Double Take Movie Review
Double Take Review

"Double Take" Overview

Rating: PG-13
2001
Cast and Crew
Director : George GalloProducer : George Gallo
Screenwiter : Brett Ratner,David Permut
Starring Orlando Jones, Eddie Griffin, Gary Grubbs, Daniel Roebuck, Vivica A Fox
New year, new pile of movies straight from the Hollywood dumping ground of
badly test-screened, obscure, unfunny, and badly acted garbage. Double Take is
the first pony out of the gate. I don’t know which is the worst part of the
film: Eddie Griffin’s overacting, Orlando Jones’ non-acting, or the ugly mutt
that passes as Griffin’s sidekick.
Orlando Jones does a better job in those 7-Up commercials than in the role of
Darryl Chase, an uptight investment banker set up by a combination of the CIA,
the FBI, a Mexican drug cartel, the Federales, and an emu farmer as part of a
double murder/embezzlement scheme. Running from the law, Chase changes clothes
and identity with Freddy Tiffany, a two-bit hustler named played by Eddie
Griffin he encounters on the street. Together, the pair travel across the
country to Mexico, where a certain CIA agent holds the key to Chase's freedom.
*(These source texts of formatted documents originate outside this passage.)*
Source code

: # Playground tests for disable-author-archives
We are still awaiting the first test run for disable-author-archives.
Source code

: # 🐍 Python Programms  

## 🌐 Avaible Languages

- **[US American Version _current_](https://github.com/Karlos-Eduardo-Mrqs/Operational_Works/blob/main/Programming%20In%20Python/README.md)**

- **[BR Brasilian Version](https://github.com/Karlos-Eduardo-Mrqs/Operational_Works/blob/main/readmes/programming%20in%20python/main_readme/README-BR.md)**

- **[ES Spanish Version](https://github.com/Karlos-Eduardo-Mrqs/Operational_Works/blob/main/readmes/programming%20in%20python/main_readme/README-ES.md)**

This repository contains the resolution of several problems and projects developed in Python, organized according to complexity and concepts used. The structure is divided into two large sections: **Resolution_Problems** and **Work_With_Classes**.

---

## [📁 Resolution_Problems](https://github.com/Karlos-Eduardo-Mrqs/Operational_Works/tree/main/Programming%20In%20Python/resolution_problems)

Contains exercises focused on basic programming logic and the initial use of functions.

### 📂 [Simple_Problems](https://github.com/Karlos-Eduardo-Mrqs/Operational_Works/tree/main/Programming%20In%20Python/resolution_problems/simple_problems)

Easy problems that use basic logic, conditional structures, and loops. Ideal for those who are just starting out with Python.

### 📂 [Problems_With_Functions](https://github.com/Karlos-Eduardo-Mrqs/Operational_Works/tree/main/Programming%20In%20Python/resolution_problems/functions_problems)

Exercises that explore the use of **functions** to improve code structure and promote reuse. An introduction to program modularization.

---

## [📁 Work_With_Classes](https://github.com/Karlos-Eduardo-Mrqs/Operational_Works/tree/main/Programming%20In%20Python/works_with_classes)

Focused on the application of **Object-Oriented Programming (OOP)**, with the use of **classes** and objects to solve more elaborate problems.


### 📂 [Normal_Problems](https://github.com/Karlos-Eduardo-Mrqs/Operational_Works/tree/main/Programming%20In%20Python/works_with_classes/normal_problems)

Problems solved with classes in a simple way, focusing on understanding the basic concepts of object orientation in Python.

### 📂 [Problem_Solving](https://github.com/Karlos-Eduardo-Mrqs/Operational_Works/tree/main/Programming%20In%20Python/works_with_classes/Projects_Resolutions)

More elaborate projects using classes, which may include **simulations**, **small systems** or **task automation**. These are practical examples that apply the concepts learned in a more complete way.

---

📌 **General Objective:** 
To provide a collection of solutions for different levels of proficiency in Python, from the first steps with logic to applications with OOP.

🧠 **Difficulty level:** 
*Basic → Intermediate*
And of course, during the journey, Darryl Chase rediscovers his roots as a
black man while Freddy Tiffany shucks and jives his way through every situation
like he’s the bastard son of Eddie Murphy and Jerry Lewis.
After numerous car chases, way too many plot "twists," the aforementioned
annoying dog, the bad acting of Vivica A. Fox, and too many jokes about a glass
eye, the movie becomes a science project left in the school refrigerator to rot
over the summer. Orlando Jones, a genuinely talented actor/writer, seems out
of place here, annoyed by the film and especially by his costar’s lack of
acting ability. Griffin has the energy of Tito Puente, the humor of Richard
Pryor, and the acting ability of former Seattle Seahawks linebacker Brian
Bosworth. Jones deserves better material and collaborators.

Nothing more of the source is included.